━━━ PROVIDED MATERIAL ━━━

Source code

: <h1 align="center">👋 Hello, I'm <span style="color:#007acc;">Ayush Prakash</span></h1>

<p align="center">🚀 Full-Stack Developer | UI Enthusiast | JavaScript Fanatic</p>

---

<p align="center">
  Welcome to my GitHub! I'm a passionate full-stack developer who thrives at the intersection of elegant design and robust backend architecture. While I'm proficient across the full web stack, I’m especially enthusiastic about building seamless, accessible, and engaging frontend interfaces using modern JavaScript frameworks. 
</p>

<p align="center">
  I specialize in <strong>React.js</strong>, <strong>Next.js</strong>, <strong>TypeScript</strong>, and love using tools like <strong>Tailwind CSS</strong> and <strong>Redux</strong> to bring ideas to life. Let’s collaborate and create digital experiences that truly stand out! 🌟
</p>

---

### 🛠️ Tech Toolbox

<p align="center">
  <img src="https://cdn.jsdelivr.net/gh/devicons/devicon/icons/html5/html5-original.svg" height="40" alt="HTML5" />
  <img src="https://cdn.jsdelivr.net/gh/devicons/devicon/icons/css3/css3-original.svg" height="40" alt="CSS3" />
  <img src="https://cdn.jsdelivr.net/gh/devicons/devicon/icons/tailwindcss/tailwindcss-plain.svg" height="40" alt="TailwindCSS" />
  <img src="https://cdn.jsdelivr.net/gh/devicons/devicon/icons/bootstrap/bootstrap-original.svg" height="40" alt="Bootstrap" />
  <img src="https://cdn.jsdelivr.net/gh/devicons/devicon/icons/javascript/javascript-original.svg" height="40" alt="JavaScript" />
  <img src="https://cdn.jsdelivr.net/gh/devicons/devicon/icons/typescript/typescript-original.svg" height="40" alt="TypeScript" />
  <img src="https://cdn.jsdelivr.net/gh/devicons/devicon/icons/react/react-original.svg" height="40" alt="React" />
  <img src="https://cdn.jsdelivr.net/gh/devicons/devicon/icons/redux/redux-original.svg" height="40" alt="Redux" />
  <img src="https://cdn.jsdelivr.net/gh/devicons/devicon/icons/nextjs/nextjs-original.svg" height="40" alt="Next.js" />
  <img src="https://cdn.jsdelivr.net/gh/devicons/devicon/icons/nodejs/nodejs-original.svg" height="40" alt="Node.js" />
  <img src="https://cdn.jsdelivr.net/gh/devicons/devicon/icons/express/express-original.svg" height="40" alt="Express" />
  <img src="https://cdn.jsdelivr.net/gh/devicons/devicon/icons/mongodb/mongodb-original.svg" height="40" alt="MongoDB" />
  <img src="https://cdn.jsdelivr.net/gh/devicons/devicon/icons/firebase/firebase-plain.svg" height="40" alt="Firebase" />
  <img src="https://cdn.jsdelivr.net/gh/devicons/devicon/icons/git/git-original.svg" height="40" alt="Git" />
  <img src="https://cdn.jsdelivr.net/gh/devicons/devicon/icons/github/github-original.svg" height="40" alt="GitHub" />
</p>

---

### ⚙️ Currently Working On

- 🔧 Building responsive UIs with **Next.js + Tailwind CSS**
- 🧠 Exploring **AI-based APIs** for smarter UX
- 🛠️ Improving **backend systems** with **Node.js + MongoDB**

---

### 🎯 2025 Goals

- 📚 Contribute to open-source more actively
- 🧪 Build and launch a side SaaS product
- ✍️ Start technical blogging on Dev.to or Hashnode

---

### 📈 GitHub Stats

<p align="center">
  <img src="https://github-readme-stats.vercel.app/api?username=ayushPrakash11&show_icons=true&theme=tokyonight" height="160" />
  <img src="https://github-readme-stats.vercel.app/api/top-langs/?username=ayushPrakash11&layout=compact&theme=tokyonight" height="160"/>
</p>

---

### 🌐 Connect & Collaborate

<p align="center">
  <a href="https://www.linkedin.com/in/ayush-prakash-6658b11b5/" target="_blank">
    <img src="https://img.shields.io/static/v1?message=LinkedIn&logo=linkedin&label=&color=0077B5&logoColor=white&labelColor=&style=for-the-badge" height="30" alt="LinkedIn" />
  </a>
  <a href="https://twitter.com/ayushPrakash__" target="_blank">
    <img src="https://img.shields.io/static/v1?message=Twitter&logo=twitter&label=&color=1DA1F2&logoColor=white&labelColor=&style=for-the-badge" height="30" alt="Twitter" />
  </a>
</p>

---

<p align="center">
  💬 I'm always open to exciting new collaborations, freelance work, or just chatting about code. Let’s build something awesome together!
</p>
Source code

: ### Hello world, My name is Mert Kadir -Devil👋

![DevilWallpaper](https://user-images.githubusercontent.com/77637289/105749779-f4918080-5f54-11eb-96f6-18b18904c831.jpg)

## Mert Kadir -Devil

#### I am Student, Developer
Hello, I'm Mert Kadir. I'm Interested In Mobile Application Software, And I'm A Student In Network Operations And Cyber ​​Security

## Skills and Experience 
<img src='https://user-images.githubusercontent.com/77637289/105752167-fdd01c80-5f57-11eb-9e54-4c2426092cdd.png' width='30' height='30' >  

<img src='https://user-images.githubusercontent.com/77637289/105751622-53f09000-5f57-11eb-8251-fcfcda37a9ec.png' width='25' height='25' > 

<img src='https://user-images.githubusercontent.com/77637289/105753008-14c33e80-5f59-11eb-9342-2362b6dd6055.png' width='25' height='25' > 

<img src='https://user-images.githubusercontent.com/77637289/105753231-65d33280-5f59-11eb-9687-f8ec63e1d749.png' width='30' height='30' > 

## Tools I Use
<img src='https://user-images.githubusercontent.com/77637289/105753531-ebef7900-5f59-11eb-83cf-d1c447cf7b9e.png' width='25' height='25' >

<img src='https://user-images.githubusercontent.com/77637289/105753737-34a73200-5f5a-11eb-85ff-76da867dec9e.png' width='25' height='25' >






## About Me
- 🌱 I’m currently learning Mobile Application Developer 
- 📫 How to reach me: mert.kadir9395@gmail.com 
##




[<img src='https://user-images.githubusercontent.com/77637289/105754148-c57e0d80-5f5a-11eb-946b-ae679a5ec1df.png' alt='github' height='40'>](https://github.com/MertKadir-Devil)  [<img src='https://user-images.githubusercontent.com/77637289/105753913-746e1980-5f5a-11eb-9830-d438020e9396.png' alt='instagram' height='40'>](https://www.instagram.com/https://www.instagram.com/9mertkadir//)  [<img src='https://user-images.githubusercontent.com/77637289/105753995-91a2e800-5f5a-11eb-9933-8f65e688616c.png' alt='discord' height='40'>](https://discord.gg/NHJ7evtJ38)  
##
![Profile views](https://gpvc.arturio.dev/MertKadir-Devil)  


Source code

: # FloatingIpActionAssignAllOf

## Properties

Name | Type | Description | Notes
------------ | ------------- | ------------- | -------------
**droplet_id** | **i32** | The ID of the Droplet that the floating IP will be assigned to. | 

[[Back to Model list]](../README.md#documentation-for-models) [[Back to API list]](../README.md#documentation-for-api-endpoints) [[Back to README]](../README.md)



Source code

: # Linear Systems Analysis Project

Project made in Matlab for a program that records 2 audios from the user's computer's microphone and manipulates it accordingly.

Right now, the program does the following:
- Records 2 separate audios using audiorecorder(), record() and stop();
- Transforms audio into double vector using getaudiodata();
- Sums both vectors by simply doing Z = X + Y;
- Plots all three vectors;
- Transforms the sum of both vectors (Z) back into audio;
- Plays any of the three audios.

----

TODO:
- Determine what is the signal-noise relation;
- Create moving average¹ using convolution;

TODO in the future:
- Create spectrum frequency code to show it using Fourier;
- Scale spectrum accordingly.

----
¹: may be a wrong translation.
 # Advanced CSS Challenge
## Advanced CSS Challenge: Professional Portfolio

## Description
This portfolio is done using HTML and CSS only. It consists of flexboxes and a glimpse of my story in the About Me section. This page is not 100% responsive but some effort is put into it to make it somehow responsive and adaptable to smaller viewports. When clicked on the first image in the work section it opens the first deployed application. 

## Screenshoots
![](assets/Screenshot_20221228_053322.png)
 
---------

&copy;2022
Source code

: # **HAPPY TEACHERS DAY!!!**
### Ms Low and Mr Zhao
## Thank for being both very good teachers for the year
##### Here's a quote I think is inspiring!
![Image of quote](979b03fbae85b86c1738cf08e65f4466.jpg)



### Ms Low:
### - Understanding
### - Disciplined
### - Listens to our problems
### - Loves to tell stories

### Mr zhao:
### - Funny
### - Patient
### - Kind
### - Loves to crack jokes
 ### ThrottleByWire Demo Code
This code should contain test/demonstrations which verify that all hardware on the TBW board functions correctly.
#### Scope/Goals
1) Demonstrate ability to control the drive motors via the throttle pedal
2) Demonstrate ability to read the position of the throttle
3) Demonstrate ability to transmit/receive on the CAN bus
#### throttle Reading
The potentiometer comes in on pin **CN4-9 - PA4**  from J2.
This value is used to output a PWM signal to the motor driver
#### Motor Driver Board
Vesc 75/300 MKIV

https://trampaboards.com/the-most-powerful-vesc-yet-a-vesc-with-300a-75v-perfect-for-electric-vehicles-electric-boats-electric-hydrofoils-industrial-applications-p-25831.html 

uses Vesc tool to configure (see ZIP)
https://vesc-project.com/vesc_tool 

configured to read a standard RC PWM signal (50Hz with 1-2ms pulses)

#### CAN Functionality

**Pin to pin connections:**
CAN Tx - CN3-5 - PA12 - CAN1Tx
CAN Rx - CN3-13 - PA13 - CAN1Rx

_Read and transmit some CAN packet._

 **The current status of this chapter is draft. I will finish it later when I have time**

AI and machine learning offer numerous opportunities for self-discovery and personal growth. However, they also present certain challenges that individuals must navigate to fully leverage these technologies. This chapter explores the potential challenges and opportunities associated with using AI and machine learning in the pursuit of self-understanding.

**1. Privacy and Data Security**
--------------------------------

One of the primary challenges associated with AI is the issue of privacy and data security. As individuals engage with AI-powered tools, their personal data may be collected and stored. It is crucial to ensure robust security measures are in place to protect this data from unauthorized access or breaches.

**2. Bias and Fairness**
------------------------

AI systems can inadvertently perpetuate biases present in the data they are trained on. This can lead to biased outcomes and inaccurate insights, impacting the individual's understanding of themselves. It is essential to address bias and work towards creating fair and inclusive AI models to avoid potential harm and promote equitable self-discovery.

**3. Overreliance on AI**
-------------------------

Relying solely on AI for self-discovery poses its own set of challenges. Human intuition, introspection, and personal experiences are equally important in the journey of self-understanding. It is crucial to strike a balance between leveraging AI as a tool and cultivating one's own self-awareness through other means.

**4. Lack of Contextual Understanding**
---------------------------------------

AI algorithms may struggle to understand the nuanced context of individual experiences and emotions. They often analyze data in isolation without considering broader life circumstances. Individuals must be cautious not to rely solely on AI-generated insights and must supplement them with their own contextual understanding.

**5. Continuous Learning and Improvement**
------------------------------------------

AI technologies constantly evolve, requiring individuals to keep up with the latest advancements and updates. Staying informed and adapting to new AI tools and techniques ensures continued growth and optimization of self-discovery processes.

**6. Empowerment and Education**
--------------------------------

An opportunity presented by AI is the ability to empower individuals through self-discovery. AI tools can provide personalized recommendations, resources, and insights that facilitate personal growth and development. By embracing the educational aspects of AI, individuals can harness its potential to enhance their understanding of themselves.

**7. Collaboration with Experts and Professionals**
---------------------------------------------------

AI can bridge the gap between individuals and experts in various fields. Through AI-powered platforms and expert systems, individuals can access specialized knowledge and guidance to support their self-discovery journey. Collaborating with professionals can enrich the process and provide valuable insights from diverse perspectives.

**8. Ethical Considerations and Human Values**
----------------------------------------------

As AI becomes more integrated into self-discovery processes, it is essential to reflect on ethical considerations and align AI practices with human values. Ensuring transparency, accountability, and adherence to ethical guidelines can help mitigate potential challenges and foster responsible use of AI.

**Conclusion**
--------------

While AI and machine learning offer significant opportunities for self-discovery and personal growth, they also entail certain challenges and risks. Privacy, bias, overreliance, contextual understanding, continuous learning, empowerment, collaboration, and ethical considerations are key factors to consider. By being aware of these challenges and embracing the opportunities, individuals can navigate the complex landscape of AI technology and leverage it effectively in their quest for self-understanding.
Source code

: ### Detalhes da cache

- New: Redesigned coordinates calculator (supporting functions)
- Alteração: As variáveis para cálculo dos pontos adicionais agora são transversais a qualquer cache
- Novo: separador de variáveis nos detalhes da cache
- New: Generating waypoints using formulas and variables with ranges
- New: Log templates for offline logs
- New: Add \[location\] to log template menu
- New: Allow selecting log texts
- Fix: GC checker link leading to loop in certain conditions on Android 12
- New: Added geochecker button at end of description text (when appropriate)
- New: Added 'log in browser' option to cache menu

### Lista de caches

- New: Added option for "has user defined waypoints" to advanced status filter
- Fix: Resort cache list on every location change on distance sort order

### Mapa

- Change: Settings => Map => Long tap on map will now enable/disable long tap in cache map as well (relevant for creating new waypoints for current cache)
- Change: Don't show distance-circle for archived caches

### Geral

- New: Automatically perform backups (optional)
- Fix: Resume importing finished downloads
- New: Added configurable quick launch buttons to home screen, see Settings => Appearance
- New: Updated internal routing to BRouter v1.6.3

━━━

■ PROBLEM TO SOLVE: From the entries above, tally the lines that contain the string "Settings". Report the total and nothing more.

■ YOUR RESPONSE: 2